WHAT TO DO: Print, exactly as they appear in the listing below, the lines from the line with "reduction techniques for" to the line with "Reduction by computing", with both end lines kept.

DATASET RECORDS:
▼

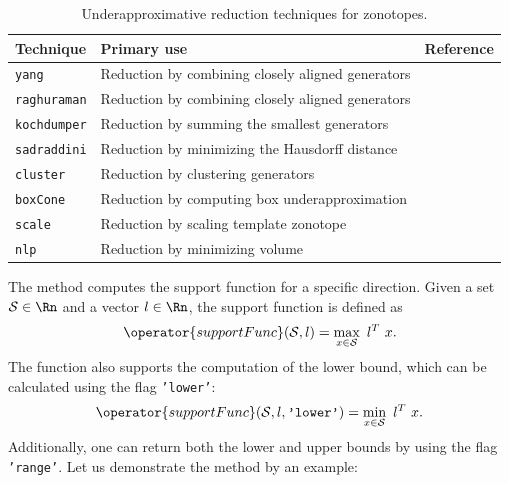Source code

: \begin{center}
	\begin{minipage}[t]{0.42\textwidth}
		\vspace{10pt}
		\footnotesize
		
	\end{minipage}
	\begin{minipage}[t]{0.55\textwidth}
		\vspace{0pt}
		\centering
	\end{minipage}
\end{center}


\begin{table}[h]
	\caption{Underapproximative reduction techniques for zonotopes.}
	\centering
	\label{tab:zono_reductionUnder}
	\begin{tabular}{lll}
		\toprule
		\textbf{Technique} & \textbf{Primary use} & \textbf{Reference} \\
		\midrule
		\texttt{yang} & Reduction by combining closely aligned generators & \cite[Sec.~IV.B]{Yang2022} \\
		\texttt{raghuraman} & Reduction by combining closely aligned generators & \cite[Sec.~5.1]{Raghuraman2022} \\
		\texttt{kochdumper} & Reduction by summing the smallest generators & \cite[Prop. ~.1]{Kochdumper2022a} \\
		\texttt{sadraddini} & Reduction by minimizing the Hausdorff distance & \cite[Corollary.~6 in arXiv version]{Sadraddini2019} \\
		\texttt{cluster} & Reduction by clustering generators & \cite[Sec.~IV.A]{Luetzow2025c} \\
		\texttt{boxCone} & Reduction by computing box underapproximation & \cite[Sec.~IV.B]{Luetzow2025c} \\
		\texttt{scale} & Reduction by scaling template zonotope & \cite[Sec.~IV.C]{Luetzow2025c} \\
		\texttt{nlp} & Reduction by minimizing volume & \cite[Sec.~IV.D]{Luetzow2025c} \\
		\bottomrule
	\end{tabular}
\end{table}



The method  computes the support function for a specific direction. Given a set $\mathcal{S} \in \Rn$ and a vector $l \in \Rn$, the support function is defined as
\begin{equation*}
	\operator{supportFunc}(\mathcal{S},l) = \max_{x \in \mathcal{S}} ~l^T~x.
\end{equation*}
The function also supports the computation of the lower bound, which can be calculated using the flag \texttt{'lower'}:
\begin{equation*}
	\operator{supportFunc}(\mathcal{S},l,\texttt{'lower'}) = \min_{x \in \mathcal{S}} ~l^T~x.
\end{equation*}
Additionally, one can return both the lower and upper bounds by using the flag \texttt{'range'}.
Let us demonstrate the method  by an example:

▲

ANSWER SPACE:
	\caption{Underapproximative reduction techniques for zonotopes.}
	\centering
	\label{tab:zono_reductionUnder}
	\begin{tabular}{lll}
		\toprule
		\textbf{Technique} & \textbf{Primary use} & \textbf{Reference} \\
		\midrule
		\texttt{yang} & Reduction by combining closely aligned generators & \cite[Sec.~IV.B]{Yang2022} \\
		\texttt{raghuraman} & Reduction by combining closely aligned generators & \cite[Sec.~5.1]{Raghuraman2022} \\
		\texttt{kochdumper} & Reduction by summing the smallest generators & \cite[Prop. ~.1]{Kochdumper2022a} \\
		\texttt{sadraddini} & Reduction by minimizing the Hausdorff distance & \cite[Corollary.~6 in arXiv version]{Sadraddini2019} \\
		\texttt{cluster} & Reduction by clustering generators & \cite[Sec.~IV.A]{Luetzow2025c} \\
		\texttt{boxCone} & Reduction by computing box underapproximation & \cite[Sec.~IV.B]{Luetzow2025c} \\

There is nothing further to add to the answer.